Swedish comedian and playwright

Gertrud Larsson (born ) is a Swedish playwright, and author.

== Early life and career in comedy ==
Larsson was born in Kristianstad in 1972, and was educated at the Dramatic Institute in Stockholm. During high school she met Åsa Asptjärn with whom, together with others, she subsequently formed the theatre troop Trollpackorna ("Troll Pack"). Later they also formed the comedy duo Åsa & Gertrud, and in the period 1996-2000 regularly performed on the Swedish radio program Freja. In 2020, Åsa & Gertrud won Expressens Ankan award for satire, and the pair have also written Swedish Radio's Christmas calendar in 2015 and 2021.

== Career in drama ==
Larsson made her debut as a playwright in 1998 and has worked as a freelance playwright since 2004. In 2009 she received the Kristianstadsbladet Culture and Entertainment Prize.

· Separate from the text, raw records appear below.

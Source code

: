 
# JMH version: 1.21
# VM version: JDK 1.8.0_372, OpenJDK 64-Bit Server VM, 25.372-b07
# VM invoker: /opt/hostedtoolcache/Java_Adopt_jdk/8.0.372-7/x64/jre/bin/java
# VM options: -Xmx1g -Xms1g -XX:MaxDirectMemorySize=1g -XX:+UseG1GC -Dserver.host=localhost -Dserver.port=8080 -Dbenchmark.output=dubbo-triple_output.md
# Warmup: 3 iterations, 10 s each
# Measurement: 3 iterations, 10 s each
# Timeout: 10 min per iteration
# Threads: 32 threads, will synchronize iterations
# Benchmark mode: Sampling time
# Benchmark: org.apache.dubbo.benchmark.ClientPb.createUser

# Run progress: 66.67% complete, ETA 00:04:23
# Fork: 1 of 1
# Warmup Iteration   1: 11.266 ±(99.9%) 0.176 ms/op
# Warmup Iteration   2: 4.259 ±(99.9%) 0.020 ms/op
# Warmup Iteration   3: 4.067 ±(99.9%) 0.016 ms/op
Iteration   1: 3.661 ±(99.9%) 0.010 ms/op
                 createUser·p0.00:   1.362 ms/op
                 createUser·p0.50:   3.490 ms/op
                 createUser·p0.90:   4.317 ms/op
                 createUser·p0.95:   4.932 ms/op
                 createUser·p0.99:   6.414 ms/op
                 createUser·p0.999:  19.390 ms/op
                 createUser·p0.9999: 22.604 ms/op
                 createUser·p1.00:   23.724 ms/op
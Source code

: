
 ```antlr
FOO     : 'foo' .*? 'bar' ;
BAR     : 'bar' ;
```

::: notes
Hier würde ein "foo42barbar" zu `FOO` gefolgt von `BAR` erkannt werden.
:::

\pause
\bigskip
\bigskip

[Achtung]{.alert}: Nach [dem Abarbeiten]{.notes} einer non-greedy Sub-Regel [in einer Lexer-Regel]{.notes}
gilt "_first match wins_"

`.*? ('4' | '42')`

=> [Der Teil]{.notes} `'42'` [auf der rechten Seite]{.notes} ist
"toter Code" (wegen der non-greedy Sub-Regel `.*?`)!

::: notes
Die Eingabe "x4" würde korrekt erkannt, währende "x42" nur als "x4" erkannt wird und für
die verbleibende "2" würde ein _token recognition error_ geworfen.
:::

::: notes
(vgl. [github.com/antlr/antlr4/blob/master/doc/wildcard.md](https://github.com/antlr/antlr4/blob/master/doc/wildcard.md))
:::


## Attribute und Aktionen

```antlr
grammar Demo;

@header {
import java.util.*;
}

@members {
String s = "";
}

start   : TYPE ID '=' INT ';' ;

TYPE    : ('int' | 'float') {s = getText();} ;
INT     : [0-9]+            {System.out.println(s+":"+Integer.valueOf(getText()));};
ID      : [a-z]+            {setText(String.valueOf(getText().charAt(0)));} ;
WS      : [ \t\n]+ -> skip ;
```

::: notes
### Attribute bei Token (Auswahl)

Larsson also received the 2014 Kristianstad municipal award for culture, including prize money of 50,000 Swedish krona, and in the same year received the Swedish Ibsen Society's Ibsen Prize. The newspaper Svenska Dagbladet described her, in a February 2014 review of her play Hela folkets järnväg ("The whole people's railway"), as "Sweden's Brecht" due to what they described as her sharp focus on topical societal issues, including on issues in the Swedish chicken-farming industry, the Swedish Migration Agency, and the Swedish Social Insurance Agency.